Créé par Ronald Rivest, Adi Shamir et Leonard Adleman, le chiffrement RSA (baptisé selon leurs initiales) est considéré comme l’un des systèmes d’échange d’information les plus fiables à ce jour. Il consiste à utiliser une paire de clés (des nombres entiers) : l’une, publique, est utilisée pour chiffrer, et l’autre, privée, sert à déchiffrer. Les clés sont toutes deux créées par une même personne (ex : Alice) qui souhaite échanger des données confidentielles avec une autre (ex : Bob). Pour ce faire, Alice ouvre l’accessibilité de sa clé publique à Bob, qui s’en sert ensuite pour chiffrer les données à envoyer à sa correspondante. La clé privée est quant à elle exclusivement réservée au receveur (Alice), qui l’utilise pour déchiffrer les données reçues de Bob. La clé privée peut également être utilisée pour signer les données à envoyer, tandis que les destinataires vérifient la signature par le biais de la clé publique.

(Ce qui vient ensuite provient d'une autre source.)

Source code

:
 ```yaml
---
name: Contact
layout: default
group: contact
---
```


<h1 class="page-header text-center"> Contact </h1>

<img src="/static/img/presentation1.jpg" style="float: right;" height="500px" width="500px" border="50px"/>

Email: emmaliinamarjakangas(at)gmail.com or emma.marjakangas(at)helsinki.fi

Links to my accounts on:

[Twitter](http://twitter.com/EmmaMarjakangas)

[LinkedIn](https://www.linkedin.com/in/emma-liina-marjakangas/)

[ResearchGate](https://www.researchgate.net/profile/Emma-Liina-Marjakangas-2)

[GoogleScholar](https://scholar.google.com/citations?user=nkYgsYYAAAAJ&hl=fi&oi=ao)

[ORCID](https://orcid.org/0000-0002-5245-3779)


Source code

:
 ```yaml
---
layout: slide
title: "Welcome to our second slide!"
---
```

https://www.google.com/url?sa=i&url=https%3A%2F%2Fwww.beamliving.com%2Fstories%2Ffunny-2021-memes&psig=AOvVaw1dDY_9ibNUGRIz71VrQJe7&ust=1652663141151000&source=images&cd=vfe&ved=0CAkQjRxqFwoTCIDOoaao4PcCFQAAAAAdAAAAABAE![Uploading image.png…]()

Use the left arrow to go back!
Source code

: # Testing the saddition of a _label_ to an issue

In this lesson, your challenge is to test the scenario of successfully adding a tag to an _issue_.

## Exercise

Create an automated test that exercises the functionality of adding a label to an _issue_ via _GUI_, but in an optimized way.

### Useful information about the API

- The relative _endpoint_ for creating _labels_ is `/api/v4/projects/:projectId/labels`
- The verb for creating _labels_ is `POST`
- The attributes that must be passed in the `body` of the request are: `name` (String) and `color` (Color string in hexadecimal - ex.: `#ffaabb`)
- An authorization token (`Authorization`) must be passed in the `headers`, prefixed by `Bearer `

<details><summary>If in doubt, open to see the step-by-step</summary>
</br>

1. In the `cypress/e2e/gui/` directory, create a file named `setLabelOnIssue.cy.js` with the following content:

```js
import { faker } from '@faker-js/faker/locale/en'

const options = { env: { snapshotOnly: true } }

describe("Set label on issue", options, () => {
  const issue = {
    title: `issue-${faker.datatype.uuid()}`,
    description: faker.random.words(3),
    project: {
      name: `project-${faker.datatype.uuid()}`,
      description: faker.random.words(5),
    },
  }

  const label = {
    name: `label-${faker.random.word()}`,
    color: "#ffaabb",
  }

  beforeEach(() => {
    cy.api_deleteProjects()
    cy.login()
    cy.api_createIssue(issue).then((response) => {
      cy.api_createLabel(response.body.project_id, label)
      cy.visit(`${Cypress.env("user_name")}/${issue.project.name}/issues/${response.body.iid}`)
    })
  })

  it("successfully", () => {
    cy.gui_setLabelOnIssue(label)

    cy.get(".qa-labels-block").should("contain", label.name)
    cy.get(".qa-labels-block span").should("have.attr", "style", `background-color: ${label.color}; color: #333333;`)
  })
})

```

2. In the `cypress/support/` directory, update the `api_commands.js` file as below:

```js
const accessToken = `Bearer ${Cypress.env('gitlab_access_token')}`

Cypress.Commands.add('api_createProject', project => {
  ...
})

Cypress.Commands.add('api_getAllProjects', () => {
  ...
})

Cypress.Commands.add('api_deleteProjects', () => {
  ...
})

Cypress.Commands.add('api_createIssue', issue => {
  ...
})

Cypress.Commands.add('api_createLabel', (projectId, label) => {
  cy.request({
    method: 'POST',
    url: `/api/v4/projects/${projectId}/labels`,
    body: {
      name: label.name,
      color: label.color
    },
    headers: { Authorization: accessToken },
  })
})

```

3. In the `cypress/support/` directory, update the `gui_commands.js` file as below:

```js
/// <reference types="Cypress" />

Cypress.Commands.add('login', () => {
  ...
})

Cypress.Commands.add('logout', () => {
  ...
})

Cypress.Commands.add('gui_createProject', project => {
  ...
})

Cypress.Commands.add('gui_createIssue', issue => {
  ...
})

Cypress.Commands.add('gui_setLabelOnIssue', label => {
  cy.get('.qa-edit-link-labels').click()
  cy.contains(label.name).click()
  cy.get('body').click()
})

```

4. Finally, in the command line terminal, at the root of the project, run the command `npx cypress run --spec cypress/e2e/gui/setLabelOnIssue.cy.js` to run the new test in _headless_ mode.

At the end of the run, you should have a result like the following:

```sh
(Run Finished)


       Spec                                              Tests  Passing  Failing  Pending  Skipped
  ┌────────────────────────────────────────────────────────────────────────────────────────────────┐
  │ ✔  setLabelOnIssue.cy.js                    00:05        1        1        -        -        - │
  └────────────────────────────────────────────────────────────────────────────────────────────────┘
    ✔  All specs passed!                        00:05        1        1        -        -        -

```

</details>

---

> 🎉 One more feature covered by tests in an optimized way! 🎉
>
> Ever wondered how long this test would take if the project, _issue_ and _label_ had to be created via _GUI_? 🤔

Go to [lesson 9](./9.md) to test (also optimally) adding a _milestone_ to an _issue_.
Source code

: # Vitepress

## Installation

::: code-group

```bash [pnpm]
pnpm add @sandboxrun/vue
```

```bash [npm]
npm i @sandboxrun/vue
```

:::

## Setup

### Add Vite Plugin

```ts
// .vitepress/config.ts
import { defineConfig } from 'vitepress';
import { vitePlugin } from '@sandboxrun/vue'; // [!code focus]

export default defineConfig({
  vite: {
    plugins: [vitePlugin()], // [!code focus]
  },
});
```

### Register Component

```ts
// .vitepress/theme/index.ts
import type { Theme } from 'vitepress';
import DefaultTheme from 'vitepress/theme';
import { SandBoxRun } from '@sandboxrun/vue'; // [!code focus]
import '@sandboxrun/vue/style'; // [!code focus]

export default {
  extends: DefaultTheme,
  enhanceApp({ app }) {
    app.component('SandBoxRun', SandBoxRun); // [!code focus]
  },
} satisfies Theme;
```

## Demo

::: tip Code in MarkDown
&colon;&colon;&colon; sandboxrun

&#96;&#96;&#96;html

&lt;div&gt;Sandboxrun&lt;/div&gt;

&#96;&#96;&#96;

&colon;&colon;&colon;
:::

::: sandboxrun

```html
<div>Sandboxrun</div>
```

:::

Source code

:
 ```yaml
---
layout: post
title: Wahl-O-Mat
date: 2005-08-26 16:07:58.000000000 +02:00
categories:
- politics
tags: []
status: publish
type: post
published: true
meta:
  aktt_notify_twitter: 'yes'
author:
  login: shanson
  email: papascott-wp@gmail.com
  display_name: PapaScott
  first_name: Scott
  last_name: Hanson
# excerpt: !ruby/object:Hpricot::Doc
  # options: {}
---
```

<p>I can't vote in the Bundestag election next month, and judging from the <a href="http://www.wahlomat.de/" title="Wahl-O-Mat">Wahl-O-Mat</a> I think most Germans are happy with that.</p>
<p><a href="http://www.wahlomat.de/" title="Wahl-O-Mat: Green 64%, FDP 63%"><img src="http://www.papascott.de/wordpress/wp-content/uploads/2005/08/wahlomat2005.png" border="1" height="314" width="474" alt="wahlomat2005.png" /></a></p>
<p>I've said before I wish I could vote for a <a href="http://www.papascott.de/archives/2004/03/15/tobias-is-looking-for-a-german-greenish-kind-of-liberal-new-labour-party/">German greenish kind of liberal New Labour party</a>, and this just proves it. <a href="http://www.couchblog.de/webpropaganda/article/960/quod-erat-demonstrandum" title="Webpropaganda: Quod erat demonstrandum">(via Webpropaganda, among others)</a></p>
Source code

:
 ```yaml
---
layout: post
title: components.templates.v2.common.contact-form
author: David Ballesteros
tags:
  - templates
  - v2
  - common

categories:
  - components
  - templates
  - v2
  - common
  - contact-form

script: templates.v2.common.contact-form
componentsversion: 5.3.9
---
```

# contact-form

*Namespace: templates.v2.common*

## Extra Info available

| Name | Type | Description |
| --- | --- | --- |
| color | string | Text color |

En principe, il devrait être impossible de déchiffrer les données uniquement avec la clé publique ou de reconstituer la clé privée à partir de celle-ci. Cependant, des chercheurs de l’Université de Californie à San Diego révèlent que les signatures peuvent parfois comporter des failles, que les cyberespions pourraient exploiter. « Nous démontrons qu’un attaquant de réseau passif peut obtenir de manière opportuniste des clés d’hôte RSA privées à partir d’un serveur SSH qui rencontre une erreur naturelle lors du calcul de la signature », expliquent-ils dans leur étude, publiée sur la plateforme ACM Digital Library.
Pourtant, des recherches antérieurs ont suggéré que cela est impossible en raison du protocole de réseau Secure Socket Shell (SSH), impliquant que la signature inclut des informations partagées qui ne seraient pas disponibles pour un observateur passif du réseau. Cependant, les experts de la nouvelle étude ont démontré que le système n’est pas aussi infaillible que prétendu.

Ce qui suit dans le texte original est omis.